1

I want to select rows in Django which have multiple rows with duplicated values.

For example I have a model which looks like this

class User:
    first_name = models.CharField(...)
    last_name = models.CharField(...)
    ...

and a database looking like this

first_name | last_name | ...
---------- | --------- | ...
Paul       | Adams     | ...
John       | Smith     | ...
Tom        | Mueller   | ...
John       | Smith     | ...
John       | Adams     | ...
Paul       | Adams     | ...

and I want to get the first_name and last_name values which exist multiple times in the database. The other values must not be equal of the rows. In this example I want to get "John Smith" and "Paul Adams".

leona
  • 423
  • 3
  • 16
  • Is [this](https://stackoverflow.com/questions/8989221/django-select-only-rows-with-duplicate-field-values) an answer to your question? – Brambor Nov 26 '20 at 10:11
  • @Brambor No it isn't. I found this question already, but it only works if the value of one field is duplicated, not of multiple fields. – leona Nov 26 '20 at 10:24
  • Can't you just use the answer twice to filter by two columns? – Brambor Nov 26 '20 at 10:26
  • I tried it and it didn't work, maybe I did something wrong. I can try again later. – leona Nov 26 '20 at 10:28
  • try doing something like `.values("first_field", "second_field")` – Alvi15 Nov 26 '20 at 10:29

2 Answers2

2

You can do this in views.py or in your django shell using py manage.py shell

from django.db.models import Count
#import your User model 

users_output = User.objects.values('first_name','last_name').annotate(first_name_count=Count('first_name'),last_name_count = Count('last_name')).filter(first_name_count__gt=1,last_name_count__gt=1)

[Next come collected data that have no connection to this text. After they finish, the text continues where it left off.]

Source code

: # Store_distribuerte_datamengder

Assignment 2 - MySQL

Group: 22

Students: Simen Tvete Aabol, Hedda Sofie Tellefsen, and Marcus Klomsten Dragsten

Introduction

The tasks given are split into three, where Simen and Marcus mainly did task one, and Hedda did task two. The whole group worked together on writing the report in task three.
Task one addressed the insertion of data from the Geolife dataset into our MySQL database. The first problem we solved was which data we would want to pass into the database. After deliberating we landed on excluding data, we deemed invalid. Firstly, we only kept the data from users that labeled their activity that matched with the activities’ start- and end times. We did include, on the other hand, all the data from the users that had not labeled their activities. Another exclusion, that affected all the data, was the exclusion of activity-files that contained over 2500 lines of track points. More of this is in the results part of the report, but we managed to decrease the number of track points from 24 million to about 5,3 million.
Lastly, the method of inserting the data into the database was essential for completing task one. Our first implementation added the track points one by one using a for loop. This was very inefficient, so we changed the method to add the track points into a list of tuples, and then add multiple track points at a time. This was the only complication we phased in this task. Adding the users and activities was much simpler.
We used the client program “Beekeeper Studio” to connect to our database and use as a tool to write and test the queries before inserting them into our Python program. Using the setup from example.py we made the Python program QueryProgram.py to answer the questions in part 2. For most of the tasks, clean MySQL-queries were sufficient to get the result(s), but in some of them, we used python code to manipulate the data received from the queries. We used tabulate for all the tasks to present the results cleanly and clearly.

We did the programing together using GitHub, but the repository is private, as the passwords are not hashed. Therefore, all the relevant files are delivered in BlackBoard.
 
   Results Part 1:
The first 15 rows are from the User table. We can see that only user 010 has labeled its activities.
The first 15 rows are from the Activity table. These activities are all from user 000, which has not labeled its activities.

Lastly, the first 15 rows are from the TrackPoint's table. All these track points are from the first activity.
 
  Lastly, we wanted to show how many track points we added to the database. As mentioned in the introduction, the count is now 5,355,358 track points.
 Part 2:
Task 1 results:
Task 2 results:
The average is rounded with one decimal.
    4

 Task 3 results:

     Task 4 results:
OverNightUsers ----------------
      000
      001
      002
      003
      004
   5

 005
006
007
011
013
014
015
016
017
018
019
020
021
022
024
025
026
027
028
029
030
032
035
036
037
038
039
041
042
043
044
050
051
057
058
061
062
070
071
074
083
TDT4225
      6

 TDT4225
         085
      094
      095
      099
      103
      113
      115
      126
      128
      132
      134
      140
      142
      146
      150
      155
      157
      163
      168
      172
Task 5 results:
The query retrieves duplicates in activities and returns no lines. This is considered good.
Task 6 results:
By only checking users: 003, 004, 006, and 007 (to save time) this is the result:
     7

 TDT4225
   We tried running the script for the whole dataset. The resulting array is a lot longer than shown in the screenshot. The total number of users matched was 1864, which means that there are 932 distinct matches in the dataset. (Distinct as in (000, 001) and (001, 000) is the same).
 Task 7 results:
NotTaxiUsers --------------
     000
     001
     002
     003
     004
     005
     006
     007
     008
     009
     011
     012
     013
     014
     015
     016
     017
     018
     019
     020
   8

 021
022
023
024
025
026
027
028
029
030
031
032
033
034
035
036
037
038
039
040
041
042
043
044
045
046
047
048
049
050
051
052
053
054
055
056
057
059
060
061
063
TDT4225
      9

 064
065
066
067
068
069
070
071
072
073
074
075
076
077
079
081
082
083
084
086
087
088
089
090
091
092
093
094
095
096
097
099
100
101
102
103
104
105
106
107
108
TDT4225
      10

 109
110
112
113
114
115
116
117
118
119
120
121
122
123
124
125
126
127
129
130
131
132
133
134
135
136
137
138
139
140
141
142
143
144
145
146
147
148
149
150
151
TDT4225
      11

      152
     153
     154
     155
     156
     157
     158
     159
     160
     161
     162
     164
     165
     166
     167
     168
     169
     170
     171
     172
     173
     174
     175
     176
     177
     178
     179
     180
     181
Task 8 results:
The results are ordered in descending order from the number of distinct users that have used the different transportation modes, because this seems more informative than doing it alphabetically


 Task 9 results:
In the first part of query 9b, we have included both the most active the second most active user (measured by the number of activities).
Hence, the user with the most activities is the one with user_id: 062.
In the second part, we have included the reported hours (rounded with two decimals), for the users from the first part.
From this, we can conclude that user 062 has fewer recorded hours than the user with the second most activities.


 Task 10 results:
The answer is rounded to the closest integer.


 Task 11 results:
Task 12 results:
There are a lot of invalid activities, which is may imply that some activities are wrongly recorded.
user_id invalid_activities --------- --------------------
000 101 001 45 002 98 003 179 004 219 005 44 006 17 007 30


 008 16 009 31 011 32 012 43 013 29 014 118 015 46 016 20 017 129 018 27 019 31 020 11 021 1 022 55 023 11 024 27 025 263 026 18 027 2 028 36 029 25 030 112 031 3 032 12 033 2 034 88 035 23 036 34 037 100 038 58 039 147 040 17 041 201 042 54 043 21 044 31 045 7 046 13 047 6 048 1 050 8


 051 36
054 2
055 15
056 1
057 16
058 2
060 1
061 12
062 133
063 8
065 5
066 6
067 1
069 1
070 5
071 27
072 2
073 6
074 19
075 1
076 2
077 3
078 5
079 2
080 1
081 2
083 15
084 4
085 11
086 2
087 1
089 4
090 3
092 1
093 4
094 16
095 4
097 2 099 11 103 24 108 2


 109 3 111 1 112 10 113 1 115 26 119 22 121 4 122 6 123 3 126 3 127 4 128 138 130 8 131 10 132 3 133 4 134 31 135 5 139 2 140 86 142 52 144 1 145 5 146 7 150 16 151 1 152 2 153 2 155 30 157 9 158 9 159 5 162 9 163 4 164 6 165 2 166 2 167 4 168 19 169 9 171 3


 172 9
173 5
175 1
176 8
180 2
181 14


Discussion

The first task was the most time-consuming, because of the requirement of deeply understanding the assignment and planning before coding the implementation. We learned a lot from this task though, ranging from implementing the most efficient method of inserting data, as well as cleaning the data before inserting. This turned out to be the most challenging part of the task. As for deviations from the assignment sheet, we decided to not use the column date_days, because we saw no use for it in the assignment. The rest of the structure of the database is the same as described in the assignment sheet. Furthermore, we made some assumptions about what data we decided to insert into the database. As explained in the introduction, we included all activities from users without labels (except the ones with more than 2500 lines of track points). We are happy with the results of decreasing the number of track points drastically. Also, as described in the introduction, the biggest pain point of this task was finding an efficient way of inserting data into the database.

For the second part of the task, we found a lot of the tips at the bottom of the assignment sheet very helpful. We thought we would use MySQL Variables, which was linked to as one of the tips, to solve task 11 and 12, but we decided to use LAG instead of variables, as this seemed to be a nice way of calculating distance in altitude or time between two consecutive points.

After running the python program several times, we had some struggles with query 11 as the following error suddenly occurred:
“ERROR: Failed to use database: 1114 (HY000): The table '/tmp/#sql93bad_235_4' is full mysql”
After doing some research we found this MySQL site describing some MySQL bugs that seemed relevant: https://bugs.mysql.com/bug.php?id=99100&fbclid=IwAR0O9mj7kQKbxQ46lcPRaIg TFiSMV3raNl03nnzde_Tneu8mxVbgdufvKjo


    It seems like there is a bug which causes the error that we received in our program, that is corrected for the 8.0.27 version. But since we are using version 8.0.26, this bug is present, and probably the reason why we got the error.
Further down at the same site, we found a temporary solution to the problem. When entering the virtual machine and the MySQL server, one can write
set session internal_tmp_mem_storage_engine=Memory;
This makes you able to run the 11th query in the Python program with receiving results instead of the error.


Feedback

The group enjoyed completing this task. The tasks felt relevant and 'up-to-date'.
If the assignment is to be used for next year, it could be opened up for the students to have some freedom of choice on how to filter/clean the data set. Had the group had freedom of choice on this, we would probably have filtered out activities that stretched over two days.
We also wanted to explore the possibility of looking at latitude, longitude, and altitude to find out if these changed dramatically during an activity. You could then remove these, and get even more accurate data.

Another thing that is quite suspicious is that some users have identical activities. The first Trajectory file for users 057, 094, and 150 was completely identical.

the above query will return a query set something like this

<QuerySet
 [{'first_name': 'John', 'last_name': 'Smith', 'first_name_count': 2, 'last_name_count': 2},
 {'first_name': 'Paul', 'last_name': 'Adams', 'first_name_count': 2, 'last_name_count': 2}]
>
2

First of all, you need to concat fields.

from django.db.models import Count, Value
from django.db.models.functions import Concat

queryset = User.objects.annotate(full_name=Concat('first_name', Value(' '), 'last_name', output_field=CharField())

then you need to group and calculate the count for each unique full_name

queryset = queryset.values('full_name').annotate(full_name_count=Count('full_name'))

and just filter those with count bigger than one.

queryset = queryset.filter(full_name_count__gt=1)
Davit Tovmasyan
  • 3,238
  • 2
  • 20
  • 36